The dotted green lines in the graph above represent the values that are plus or minus two standard deviations from the median, not the top and bottom 1 percentile, but the values are almost the same. Note at the red indicator 1 the intersection of the dotted line with the blue box indicating the ability to visualize a gestational sac. This occurs at roughly 1,200. Notice that you might see a gestational sac with a much lower hCG, as low as 300; but the discriminatory threshold doesn’t tell us the best case or average case scenario, it is meant to tell us the worst case scenario. Similarly, red indicator 2 represents the discriminatory threshold for the presence of yolk sac.

So should we use 1200 as a discriminatory threshold for treating ectopic pregnancy? No. ACOG recommends not proceeding with medical treatment of ectopic unless the hCG is above 3,500 or unless there has been a trend that shows an inappropriate rise. Why 3,500 instead of 1,200? Because in real life, the quality of the ultrasound varies and patients might have an early twin pregnancy or a vanishing twin pregnancy. Before giving methotrexate, there needs to be a high degree of certainty that a normal singleton (or twin pregnancy) isn’t being treated. This means that 1,200 is too low.

It is important to remember this: The gestational age is a more reliable indicator of what you should expect to see on TVUS than the quant hCG. Far too often, clinicians focus on the discriminatory threshold and ignore other clinical indicators. I know that I should expect to see a heartbeat at 5 weeks and 5 days (whether twin or singleton), but the hCG might be anywhere from 5,000 to 25,000 (or even higher if twins or triplets). I expect to see a a GS at 4 weeks and 4 days but the hCG might range from 300 to 3,000. Thus, it is very important to attempt to clinically date the pregnancy and correlate this with hCG and TVUS findings. Consider each of the following:

  • When was the LMP? Was it normal?
  • Are her periods regular?
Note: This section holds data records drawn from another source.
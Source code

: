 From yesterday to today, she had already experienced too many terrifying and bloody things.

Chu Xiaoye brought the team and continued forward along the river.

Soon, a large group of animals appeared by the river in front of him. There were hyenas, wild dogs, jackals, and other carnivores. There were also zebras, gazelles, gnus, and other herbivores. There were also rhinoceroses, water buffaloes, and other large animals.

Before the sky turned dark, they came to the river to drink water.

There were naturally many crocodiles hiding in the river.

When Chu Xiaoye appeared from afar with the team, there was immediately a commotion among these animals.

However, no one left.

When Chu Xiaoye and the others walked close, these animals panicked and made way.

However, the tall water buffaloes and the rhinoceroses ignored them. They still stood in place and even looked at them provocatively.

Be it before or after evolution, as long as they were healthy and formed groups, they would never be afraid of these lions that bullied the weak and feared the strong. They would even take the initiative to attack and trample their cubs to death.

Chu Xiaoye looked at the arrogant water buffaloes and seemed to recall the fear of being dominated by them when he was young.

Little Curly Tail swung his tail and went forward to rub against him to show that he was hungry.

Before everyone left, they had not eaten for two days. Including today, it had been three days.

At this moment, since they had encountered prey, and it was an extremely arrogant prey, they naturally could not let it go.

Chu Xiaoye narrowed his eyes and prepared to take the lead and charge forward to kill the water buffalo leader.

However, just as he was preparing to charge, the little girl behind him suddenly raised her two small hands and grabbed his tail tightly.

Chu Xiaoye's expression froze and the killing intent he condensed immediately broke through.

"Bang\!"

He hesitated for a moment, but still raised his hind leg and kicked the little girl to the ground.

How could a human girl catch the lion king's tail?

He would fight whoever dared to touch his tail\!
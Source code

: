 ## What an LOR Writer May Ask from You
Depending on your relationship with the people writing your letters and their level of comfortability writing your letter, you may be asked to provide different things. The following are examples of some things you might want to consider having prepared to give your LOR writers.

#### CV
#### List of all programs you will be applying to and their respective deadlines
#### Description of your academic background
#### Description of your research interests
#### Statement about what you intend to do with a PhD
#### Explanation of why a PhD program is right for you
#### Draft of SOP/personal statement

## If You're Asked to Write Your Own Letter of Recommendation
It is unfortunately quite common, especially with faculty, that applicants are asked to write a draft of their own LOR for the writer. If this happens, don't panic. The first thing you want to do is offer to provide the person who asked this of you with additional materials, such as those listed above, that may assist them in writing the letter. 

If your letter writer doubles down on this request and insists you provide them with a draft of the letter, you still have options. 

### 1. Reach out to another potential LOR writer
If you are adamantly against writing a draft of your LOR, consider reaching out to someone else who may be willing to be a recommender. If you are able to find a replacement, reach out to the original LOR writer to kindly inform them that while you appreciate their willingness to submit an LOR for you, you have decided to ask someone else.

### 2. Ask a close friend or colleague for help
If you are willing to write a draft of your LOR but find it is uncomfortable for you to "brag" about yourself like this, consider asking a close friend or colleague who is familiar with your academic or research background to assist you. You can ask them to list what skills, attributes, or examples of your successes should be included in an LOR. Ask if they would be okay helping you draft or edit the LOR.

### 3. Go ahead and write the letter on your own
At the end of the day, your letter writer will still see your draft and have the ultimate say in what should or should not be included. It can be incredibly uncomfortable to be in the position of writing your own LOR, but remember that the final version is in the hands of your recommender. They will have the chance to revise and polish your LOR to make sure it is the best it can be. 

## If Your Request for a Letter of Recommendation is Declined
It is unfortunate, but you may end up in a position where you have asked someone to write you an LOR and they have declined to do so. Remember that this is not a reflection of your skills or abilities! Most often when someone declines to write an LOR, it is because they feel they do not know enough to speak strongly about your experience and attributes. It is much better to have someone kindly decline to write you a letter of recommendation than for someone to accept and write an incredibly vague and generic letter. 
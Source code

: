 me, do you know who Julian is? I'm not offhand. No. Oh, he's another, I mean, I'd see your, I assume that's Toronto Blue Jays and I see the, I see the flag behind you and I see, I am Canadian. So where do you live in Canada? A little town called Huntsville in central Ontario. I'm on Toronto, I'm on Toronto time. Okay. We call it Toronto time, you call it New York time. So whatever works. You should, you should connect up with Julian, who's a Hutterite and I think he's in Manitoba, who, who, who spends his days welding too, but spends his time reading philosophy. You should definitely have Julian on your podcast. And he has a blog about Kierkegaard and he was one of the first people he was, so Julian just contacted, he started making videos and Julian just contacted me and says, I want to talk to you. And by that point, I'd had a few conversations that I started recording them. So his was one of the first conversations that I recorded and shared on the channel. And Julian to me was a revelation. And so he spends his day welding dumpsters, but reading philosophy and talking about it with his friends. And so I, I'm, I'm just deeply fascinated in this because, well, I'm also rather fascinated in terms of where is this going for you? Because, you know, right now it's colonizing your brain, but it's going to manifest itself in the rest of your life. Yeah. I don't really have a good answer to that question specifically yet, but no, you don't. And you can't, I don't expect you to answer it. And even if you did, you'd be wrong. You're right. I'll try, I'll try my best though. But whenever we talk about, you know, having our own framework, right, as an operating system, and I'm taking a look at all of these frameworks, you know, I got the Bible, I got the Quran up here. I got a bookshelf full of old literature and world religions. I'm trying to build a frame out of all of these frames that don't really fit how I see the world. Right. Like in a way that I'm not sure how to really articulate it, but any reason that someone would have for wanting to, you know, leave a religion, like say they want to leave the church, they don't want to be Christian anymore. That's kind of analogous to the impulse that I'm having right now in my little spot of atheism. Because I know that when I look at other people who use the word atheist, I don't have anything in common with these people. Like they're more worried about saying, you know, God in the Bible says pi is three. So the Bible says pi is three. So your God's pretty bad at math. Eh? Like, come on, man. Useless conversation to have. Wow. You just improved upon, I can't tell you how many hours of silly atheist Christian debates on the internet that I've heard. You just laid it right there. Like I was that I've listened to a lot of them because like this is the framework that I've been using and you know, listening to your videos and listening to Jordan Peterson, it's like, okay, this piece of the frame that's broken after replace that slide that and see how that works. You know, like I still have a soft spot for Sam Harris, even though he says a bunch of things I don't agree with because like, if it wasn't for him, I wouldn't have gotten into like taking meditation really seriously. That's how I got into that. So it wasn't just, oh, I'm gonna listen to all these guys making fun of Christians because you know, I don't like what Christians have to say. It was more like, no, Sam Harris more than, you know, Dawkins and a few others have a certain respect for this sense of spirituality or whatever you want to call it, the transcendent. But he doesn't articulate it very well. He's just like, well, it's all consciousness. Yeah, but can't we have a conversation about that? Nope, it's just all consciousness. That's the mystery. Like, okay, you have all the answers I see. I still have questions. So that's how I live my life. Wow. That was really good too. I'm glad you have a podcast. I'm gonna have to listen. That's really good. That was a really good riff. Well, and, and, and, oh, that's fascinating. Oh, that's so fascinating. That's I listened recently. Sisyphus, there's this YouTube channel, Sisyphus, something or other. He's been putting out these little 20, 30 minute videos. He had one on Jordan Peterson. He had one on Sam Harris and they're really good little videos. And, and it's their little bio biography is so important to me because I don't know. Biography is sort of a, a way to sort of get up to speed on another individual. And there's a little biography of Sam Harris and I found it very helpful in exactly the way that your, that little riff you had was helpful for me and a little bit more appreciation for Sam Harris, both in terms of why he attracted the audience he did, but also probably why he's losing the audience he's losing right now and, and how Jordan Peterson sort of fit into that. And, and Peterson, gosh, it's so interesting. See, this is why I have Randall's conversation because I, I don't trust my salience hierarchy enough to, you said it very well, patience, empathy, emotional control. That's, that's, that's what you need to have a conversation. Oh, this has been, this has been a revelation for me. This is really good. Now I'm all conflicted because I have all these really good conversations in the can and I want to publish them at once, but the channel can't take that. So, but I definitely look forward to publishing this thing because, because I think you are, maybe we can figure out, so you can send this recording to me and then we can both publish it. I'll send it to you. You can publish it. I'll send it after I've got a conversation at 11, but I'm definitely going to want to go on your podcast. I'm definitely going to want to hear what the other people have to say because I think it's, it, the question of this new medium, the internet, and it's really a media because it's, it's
Was she on birth control at the time of conception?
  • When did she first have a positive test? Had she had a recent negative one?
  • When did the first symptoms of pregnancy occur (breast tenderness in particular)?
  • Has there been any bleeding which might indicate passage of material before you’ve seen her?

For example, if a woman presents and she is 7 weeks pregnant by a regular and normal LMP, and she had a positive home test three weeks ago, I expect to see something on US regardless of her quant hCG. But if she is 7 weeks by an irregular LMP and had a positive test two days ago, then a quant hCG might be helpful if nothing is seen on the TVUS. Read here for more on dating an early pregnancy.

What else?

Remember, multiples change everything. These graphs are only for singleton pregnancies. But because of multiples, using a discriminatory threshold of 3,500 to direct treatment with methotrexate makes senses. Twin pregnancies and ectopic pregnancies are of approximately equal likelihood clinically; so if you use 1,200 or 1,500 you are just as likely to give methotrexate to a normal twin pregnancy as an ectopic one.

Progesterone values aren’t really that useful. Don’t order a progesterone value with an early pregnancy unless it changes the management (hint: it shouldn’t ever change the management). It will not help you decide if a pregnancy is viable or not viable or intrauterine or not intrauterine. What’s more, progesterone supplementation is not science-based in cases of threatened or recurrent abortion and shouldn’t be done just because the progesterone level is low, whatever that means.